# [DIRECTIONS]
List, from the lines below, each one with "heatmap" in it.

# [DATA TO PROCESS]
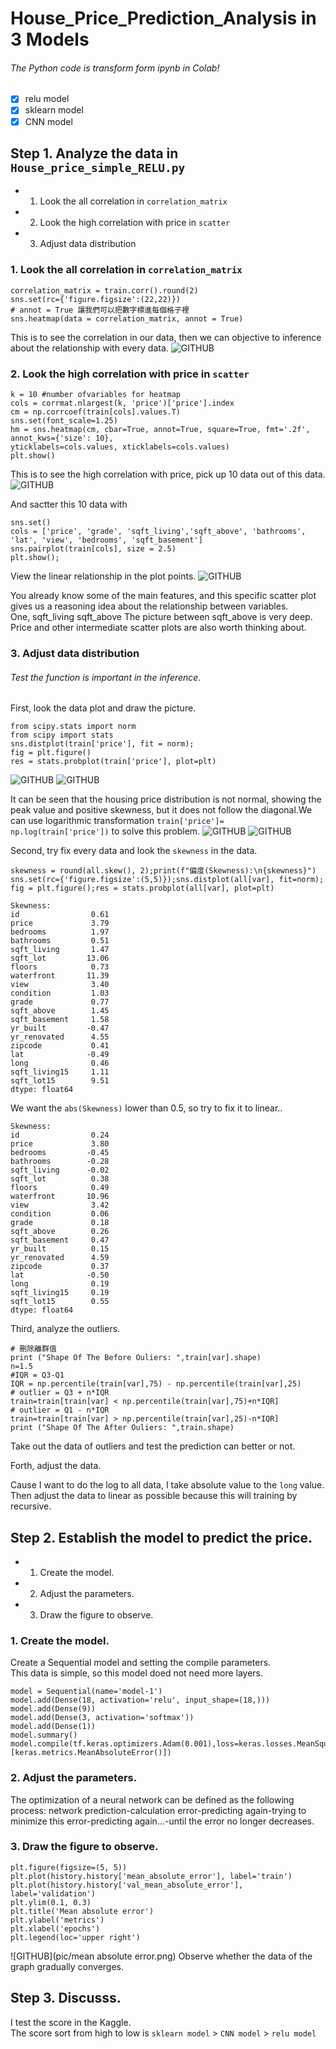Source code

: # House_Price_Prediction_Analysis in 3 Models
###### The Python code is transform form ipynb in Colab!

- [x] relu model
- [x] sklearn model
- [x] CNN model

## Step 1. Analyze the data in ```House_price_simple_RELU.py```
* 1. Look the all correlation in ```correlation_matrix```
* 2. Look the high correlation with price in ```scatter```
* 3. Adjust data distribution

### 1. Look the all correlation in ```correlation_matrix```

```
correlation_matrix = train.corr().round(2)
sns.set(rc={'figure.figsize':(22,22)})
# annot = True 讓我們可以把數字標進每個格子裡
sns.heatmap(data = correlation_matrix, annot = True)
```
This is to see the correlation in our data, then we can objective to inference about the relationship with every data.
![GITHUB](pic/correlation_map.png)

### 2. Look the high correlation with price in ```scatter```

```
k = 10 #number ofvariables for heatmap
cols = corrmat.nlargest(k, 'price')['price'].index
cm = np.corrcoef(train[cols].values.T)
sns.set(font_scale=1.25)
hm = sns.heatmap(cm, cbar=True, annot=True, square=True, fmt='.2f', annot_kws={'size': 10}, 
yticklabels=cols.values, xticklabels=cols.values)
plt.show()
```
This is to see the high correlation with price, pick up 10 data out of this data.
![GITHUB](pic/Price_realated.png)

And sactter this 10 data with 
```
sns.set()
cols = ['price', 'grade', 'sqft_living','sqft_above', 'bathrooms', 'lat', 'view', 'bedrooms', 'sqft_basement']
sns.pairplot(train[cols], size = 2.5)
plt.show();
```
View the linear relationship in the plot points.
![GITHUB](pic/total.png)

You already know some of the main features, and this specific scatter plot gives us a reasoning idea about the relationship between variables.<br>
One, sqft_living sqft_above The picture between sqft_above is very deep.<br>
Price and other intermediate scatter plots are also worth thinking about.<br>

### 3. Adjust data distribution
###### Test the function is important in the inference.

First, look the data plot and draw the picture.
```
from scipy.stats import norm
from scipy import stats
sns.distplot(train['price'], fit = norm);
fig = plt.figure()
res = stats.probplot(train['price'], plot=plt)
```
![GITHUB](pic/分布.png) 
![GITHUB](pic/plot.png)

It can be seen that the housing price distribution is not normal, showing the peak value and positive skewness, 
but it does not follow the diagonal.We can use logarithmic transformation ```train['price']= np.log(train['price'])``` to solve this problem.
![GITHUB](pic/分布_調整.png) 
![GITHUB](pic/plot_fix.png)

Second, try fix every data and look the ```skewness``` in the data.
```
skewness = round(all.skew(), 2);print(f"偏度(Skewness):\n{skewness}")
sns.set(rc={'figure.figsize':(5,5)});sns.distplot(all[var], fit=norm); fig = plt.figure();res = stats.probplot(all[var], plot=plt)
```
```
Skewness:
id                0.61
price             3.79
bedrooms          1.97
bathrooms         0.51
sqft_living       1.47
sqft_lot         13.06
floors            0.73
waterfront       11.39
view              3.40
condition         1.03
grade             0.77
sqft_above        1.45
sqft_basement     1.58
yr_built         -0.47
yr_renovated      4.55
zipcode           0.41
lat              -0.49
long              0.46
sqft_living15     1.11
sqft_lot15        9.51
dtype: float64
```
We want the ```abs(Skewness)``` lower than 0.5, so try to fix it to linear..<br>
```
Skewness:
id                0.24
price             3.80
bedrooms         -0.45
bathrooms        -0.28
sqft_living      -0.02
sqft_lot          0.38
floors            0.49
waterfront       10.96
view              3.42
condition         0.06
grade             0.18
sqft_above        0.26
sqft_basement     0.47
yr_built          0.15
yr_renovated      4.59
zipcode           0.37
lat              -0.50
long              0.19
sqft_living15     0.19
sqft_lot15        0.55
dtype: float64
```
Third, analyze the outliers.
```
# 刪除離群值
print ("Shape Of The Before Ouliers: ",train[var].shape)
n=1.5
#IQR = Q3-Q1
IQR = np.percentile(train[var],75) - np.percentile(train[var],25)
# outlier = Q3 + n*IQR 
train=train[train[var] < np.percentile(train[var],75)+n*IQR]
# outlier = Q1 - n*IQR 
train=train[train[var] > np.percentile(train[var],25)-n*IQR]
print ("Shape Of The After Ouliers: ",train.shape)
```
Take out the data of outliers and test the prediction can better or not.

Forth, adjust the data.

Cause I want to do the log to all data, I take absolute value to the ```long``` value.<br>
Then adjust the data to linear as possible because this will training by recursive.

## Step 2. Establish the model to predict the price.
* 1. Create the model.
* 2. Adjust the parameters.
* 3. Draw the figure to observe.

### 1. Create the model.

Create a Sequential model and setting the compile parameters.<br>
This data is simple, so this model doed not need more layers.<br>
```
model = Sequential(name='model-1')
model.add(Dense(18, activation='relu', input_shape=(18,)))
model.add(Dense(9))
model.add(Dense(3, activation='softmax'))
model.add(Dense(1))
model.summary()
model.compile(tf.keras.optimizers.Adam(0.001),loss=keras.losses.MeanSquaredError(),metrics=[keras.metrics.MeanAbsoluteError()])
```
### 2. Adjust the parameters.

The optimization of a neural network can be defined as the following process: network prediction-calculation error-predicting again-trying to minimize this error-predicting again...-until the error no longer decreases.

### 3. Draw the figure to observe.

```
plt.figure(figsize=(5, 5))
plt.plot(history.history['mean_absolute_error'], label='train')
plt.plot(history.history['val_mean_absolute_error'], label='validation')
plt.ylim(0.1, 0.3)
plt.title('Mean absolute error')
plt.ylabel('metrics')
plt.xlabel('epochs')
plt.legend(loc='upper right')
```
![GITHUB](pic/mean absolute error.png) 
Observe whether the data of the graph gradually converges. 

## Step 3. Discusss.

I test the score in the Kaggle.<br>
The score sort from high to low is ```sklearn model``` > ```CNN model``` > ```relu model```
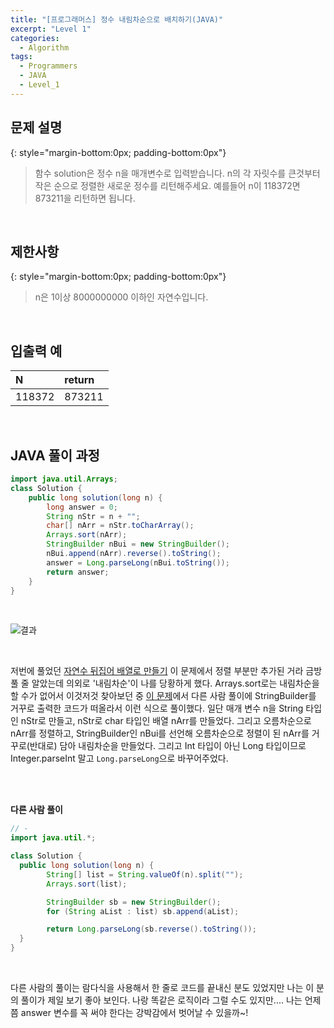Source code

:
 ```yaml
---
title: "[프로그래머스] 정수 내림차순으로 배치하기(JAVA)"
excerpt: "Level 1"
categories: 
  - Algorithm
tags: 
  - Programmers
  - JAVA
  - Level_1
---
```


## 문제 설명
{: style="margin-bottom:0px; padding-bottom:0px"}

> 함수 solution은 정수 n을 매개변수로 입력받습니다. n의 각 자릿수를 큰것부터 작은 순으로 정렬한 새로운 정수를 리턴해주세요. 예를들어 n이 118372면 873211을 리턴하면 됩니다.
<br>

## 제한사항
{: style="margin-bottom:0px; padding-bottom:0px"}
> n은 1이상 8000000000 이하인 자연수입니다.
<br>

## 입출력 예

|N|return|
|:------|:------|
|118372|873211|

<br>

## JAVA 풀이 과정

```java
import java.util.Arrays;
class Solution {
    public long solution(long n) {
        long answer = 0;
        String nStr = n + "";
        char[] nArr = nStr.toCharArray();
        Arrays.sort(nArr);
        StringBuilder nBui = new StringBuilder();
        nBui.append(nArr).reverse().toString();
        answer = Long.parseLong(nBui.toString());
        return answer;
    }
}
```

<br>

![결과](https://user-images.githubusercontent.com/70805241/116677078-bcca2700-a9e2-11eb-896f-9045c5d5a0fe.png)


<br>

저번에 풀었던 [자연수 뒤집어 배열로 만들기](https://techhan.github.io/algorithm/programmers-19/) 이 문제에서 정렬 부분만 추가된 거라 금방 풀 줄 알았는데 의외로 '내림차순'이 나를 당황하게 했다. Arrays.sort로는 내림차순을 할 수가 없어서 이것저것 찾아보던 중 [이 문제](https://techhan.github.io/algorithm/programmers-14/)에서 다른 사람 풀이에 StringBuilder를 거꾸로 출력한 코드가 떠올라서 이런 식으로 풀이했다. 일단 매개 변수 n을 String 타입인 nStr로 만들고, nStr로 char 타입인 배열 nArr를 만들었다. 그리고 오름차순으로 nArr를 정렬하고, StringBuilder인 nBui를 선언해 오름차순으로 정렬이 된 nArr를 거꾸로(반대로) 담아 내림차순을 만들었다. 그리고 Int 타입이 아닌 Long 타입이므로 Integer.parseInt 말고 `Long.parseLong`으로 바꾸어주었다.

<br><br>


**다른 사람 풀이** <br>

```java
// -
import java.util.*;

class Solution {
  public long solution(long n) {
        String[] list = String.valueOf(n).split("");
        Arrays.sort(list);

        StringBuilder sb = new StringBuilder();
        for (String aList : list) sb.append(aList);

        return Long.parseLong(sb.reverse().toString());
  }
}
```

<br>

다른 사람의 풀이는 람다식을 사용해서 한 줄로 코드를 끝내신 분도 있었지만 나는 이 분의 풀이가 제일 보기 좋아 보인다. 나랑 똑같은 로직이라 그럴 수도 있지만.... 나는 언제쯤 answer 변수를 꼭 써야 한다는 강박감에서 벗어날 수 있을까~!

# [TASK RESULT]
sns.heatmap(data = correlation_matrix, annot = True)
k = 10 #number ofvariables for heatmap
hm = sns.heatmap(cm, cbar=True, annot=True, square=True, fmt='.2f', annot_kws={'size': 10}, 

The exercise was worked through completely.